I. Factual Background
On January 16, 1998, PGC and eighteen of its affiliates (collectively, “Debtors”) commenced voluntary chapter 11 proceedings in the United States Bankruptcy Court for the District of Nevada. Because one of PGC’s affiliates had engaged in mining operations at two mine sites in Montana, DEQ filed proofs of claim in PGC’s bankruptcy proceedings pursuant to the Montana Metal Mine Reclamation Act, which requires mine operators to prepare a reclamation plan in connection with their mining operations and to post bonds as security for their reclamation obligations. {See App. to Appellees’ Br., Vol. 1(#32), Tabs 19-22.)

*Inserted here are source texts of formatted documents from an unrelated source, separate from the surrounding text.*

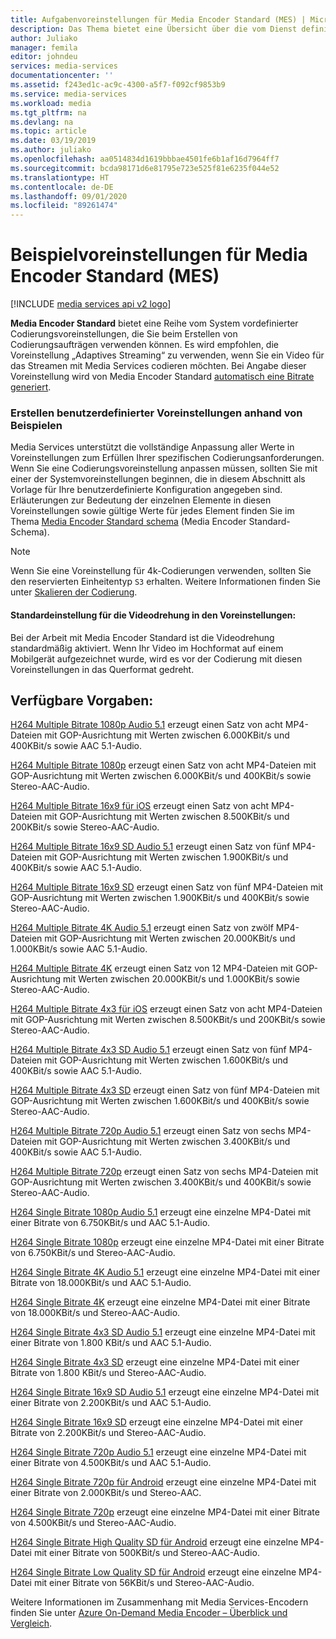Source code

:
 ```yaml
---
title: Aufgabenvoreinstellungen für Media Encoder Standard (MES) | Microsoft-Dokumentation
description: Das Thema bietet eine Übersicht über die vom Dienst definierten Beispielvoreinstellungen für Media Encoder Standard (MES).
author: Juliako
manager: femila
editor: johndeu
services: media-services
documentationcenter: ''
ms.assetid: f243ed1c-ac9c-4300-a5f7-f092cf9853b9
ms.service: media-services
ms.workload: media
ms.tgt_pltfrm: na
ms.devlang: na
ms.topic: article
ms.date: 03/19/2019
ms.author: juliako
ms.openlocfilehash: aa0514834d1619bbbae4501fe6b1af16d7964ff7
ms.sourcegitcommit: bcda98171d6e81795e723e525f81e6235f044e52
ms.translationtype: HT
ms.contentlocale: de-DE
ms.lasthandoff: 09/01/2020
ms.locfileid: "89261474"
---
```

# <a name="sample-presets-for-media-encoder-standard-mes"></a>Beispielvoreinstellungen für Media Encoder Standard (MES)

[!INCLUDE [media services api v2 logo](./includes/v2-hr.md)]

**Media Encoder Standard** bietet eine Reihe vom System vordefinierter Codierungsvoreinstellungen, die Sie beim Erstellen von Codierungsaufträgen verwenden können. Es wird empfohlen, die Voreinstellung „Adaptives Streaming“ zu verwenden, wenn Sie ein Video für das Streamen mit Media Services codieren möchten. Bei Angabe dieser Voreinstellung wird von Media Encoder Standard [automatisch eine Bitrate generiert](media-services-autogen-bitrate-ladder-with-mes.md). 

### <a name="creating-custom-presets-from-samples"></a>Erstellen benutzerdefinierter Voreinstellungen anhand von Beispielen
Media Services unterstützt die vollständige Anpassung aller Werte in Voreinstellungen zum Erfüllen Ihrer spezifischen Codierungsanforderungen. Wenn Sie eine Codierungsvoreinstellung anpassen müssen, sollten Sie mit einer der Systemvoreinstellungen beginnen, die in diesem Abschnitt als Vorlage für Ihre benutzerdefinierte Konfiguration angegeben sind. Erläuterungen zur Bedeutung der einzelnen Elemente in diesen Voreinstellungen sowie gültige Werte für jedes Element finden Sie im Thema [Media Encoder Standard schema](media-services-mes-schema.md) (Media Encoder Standard-Schema).  
  
> [!NOTE]
>  Wenn Sie eine Voreinstellung für 4k-Codierungen verwenden, sollten Sie den reservierten Einheitentyp `S3` erhalten. Weitere Informationen finden Sie unter [Skalieren der Codierung](./media-services-scale-media-processing-overview.md).  

#### <a name="video-rotation-default-setting-in-presets"></a>Standardeinstellung für die Videodrehung in den Voreinstellungen:
Bei der Arbeit mit Media Encoder Standard ist die Videodrehung standardmäßig aktiviert. Wenn Ihr Video im Hochformat auf einem Mobilgerät aufgezeichnet wurde, wird es vor der Codierung mit diesen Voreinstellungen in das Querformat gedreht.
 
## <a name="available-presets"></a>Verfügbare Vorgaben: 

 [H264 Multiple Bitrate 1080p Audio 5.1](media-services-mes-preset-H264-Multiple-Bitrate-1080p-Audio-5.1.md) erzeugt einen Satz von acht MP4-Dateien mit GOP-Ausrichtung mit Werten zwischen 6.000KBit/s und 400KBit/s sowie AAC 5.1-Audio.  
  
 [H264 Multiple Bitrate 1080p](media-services-mes-preset-H264-Multiple-Bitrate-1080p.md) erzeugt einen Satz von acht MP4-Dateien mit GOP-Ausrichtung mit Werten zwischen 6.000KBit/s und 400KBit/s sowie Stereo-AAC-Audio.  
  
 [H264 Multiple Bitrate 16x9 für iOS](media-services-mes-preset-H264-Multiple-Bitrate-16x9-for-iOS.md) erzeugt einen Satz von acht MP4-Dateien mit GOP-Ausrichtung mit Werten zwischen 8.500KBit/s und 200KBit/s sowie Stereo-AAC-Audio.  
  
 [H264 Multiple Bitrate 16x9 SD Audio 5.1](media-services-mes-preset-H264-Multiple-Bitrate-16x9-SD-Audio-5.1.md) erzeugt einen Satz von fünf MP4-Dateien mit GOP-Ausrichtung mit Werten zwischen 1.900KBit/s und 400KBit/s sowie AAC 5.1-Audio.  
  
 [H264 Multiple Bitrate 16x9 SD](media-services-mes-preset-H264-Multiple-Bitrate-16x9-SD.md) erzeugt einen Satz von fünf MP4-Dateien mit GOP-Ausrichtung mit Werten zwischen 1.900KBit/s und 400KBit/s sowie Stereo-AAC-Audio.  
  
 [H264 Multiple Bitrate 4K Audio 5.1](media-services-mes-preset-H264-Multiple-Bitrate-4K-Audio-5.1.md) erzeugt einen Satz von zwölf MP4-Dateien mit GOP-Ausrichtung mit Werten zwischen 20.000KBit/s und 1.000KBit/s sowie AAC 5.1-Audio.  
  
 [H264 Multiple Bitrate 4K](media-services-mes-preset-H264-Multiple-Bitrate-4K.md) erzeugt einen Satz von 12 MP4-Dateien mit GOP-Ausrichtung mit Werten zwischen 20.000KBit/s und 1.000KBit/s sowie Stereo-AAC-Audio.  
  
 [H264 Multiple Bitrate 4x3 für iOS](media-services-mes-preset-H264-Multiple-Bitrate-4x3-for-iOS.md) erzeugt einen Satz von acht MP4-Dateien mit GOP-Ausrichtung mit Werten zwischen 8.500KBit/s und 200KBit/s sowie Stereo-AAC-Audio.  
  
 [H264 Multiple Bitrate 4x3 SD Audio 5.1](media-services-mes-preset-H264-Multiple-Bitrate-4x3-SD-Audio-5.1.md) erzeugt einen Satz von fünf MP4-Dateien mit GOP-Ausrichtung mit Werten zwischen 1.600KBit/s und 400KBit/s sowie AAC 5.1-Audio.  
  
 [H264 Multiple Bitrate 4x3 SD](media-services-mes-preset-H264-Multiple-Bitrate-4x3-SD.md) erzeugt einen Satz von fünf MP4-Dateien mit GOP-Ausrichtung mit Werten zwischen 1.600KBit/s und 400KBit/s sowie Stereo-AAC-Audio.  
  
 [H264 Multiple Bitrate 720p Audio 5.1](media-services-mes-preset-H264-Multiple-Bitrate-720p-Audio-5.1.md) erzeugt einen Satz von sechs MP4-Dateien mit GOP-Ausrichtung mit Werten zwischen 3.400KBit/s und 400KBit/s sowie AAC 5.1-Audio.  
  
 [H264 Multiple Bitrate 720p](media-services-mes-preset-H264-Multiple-Bitrate-720p.md) erzeugt einen Satz von sechs MP4-Dateien mit GOP-Ausrichtung mit Werten zwischen 3.400KBit/s und 400KBit/s sowie Stereo-AAC-Audio.  
  
 [H264 Single Bitrate 1080p Audio 5.1](media-services-mes-preset-H264-Single-Bitrate-1080p-Audio-5.1.md) erzeugt eine einzelne MP4-Datei mit einer Bitrate von 6.750KBit/s und AAC 5.1-Audio.  
  
 [H264 Single Bitrate 1080p](media-services-mes-preset-H264-Single-Bitrate-1080p.md) erzeugt eine einzelne MP4-Datei mit einer Bitrate von 6.750KBit/s und Stereo-AAC-Audio.  
  
 [H264 Single Bitrate 4K Audio 5.1](media-services-mes-preset-H264-Single-Bitrate-4K-Audio-5.1.md) erzeugt eine einzelne MP4-Datei mit einer Bitrate von 18.000KBit/s und AAC 5.1-Audio.  
  
 [H264 Single Bitrate 4K](media-services-mes-preset-H264-Single-Bitrate-4K.md) erzeugt eine einzelne MP4-Datei mit einer Bitrate von 18.000KBit/s und Stereo-AAC-Audio.  
  
 [H264 Single Bitrate 4x3 SD Audio 5.1](media-services-mes-preset-H264-Single-Bitrate-4x3-SD-Audio-5.1.md) erzeugt eine einzelne MP4-Datei mit einer Bitrate von 1.800 KBit/s und AAC 5.1-Audio.  
  
 [H264 Single Bitrate 4x3 SD](media-services-mes-preset-H264-Single-Bitrate-4x3-SD.md) erzeugt eine einzelne MP4-Datei mit einer Bitrate von 1.800 KBit/s und Stereo-AAC-Audio.  
  
 [H264 Single Bitrate 16x9 SD Audio 5.1](media-services-mes-preset-H264-Single-Bitrate-16x9-SD-Audio-5.1.md) erzeugt eine einzelne MP4-Datei mit einer Bitrate von 2.200KBit/s und AAC 5.1-Audio.  
  
 [H264 Single Bitrate 16x9 SD](media-services-mes-preset-H264-Single-Bitrate-16x9-SD.md) erzeugt eine einzelne MP4-Datei mit einer Bitrate von 2.200KBit/s und Stereo-AAC-Audio.  
  
 [H264 Single Bitrate 720p Audio 5.1](media-services-mes-preset-H264-Single-Bitrate-720p-Audio-5.1.md) erzeugt eine einzelne MP4-Datei mit einer Bitrate von 4.500KBit/s und AAC 5.1-Audio.  
  
 [H264 Single Bitrate 720p für Android](media-services-mes-preset-H264-Single-Bitrate-720p-for-Android.md) erzeugt eine einzelne MP4-Datei mit einer Bitrate von 2.000KBit/s und Stereo-AAC.  
  
 [H264 Single Bitrate 720p](media-services-mes-preset-H264-Single-Bitrate-720p.md) erzeugt eine einzelne MP4-Datei mit einer Bitrate von 4.500KBit/s und Stereo-AAC-Audio.  
  
 [H264 Single Bitrate High Quality SD für Android](media-services-mes-preset-H264-Single-Bitrate-High-Quality-SD-for-Android.md) erzeugt eine einzelne MP4-Datei mit einer Bitrate von 500KBit/s und Stereo-AAC-Audio.  
  
 [H264 Single Bitrate Low Quality SD für Android](media-services-mes-preset-H264-Single-Bitrate-Low-Quality-SD-for-Android.md) erzeugt eine einzelne MP4-Datei mit einer Bitrate von 56KBit/s und Stereo-AAC-Audio.  
  
 Weitere Informationen im Zusammenhang mit Media Services-Encodern finden Sie unter [Azure On-Demand Media Encoder – Überblick und Vergleich](./media-services-encode-asset.md).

According to the bankruptcy court and as demonstrated by the record below, the debtors and DEQ engaged in extensive negotiations regarding the financial responsibility for reclamation and water treatment work at two mines in Montana, known as the “Zortman Sites.” {See Bankr. Ct. Order (Bankr.File # 59) at 3:12-24, App. Appellants’ Opening Br. (#26), Tab 1.) These negotiations involved both judicial and non-judicial settlement conferences, objections to the proposed disclosure statement and amendments thereto, negotiations with sureties, and objections to and active participation in the plan confirmation process. {See id.; App. Appellee’s Br., Vol. 1(# 32), Tab 28; Vol. 2(# 33), Tabs 35, 37-38; and Vol. 3(# 34), Tab 52.) Ultimately, on December 4,1998, the debtors and DEQ reached a settlement agreement, known as the “Zortman Agreement,” which was approved by the bankruptcy court on December 22, 1998. {Id., Vol. 2(# 33) at Tab 33.) Soon thereafter, the bankruptcy court confirmed the Second Amended Joint Liquidation Plan of Reorganization of Pegasus Gold Corporation et al. (“Plan”). {Id., Vol. 3(#34) at Tab 57.)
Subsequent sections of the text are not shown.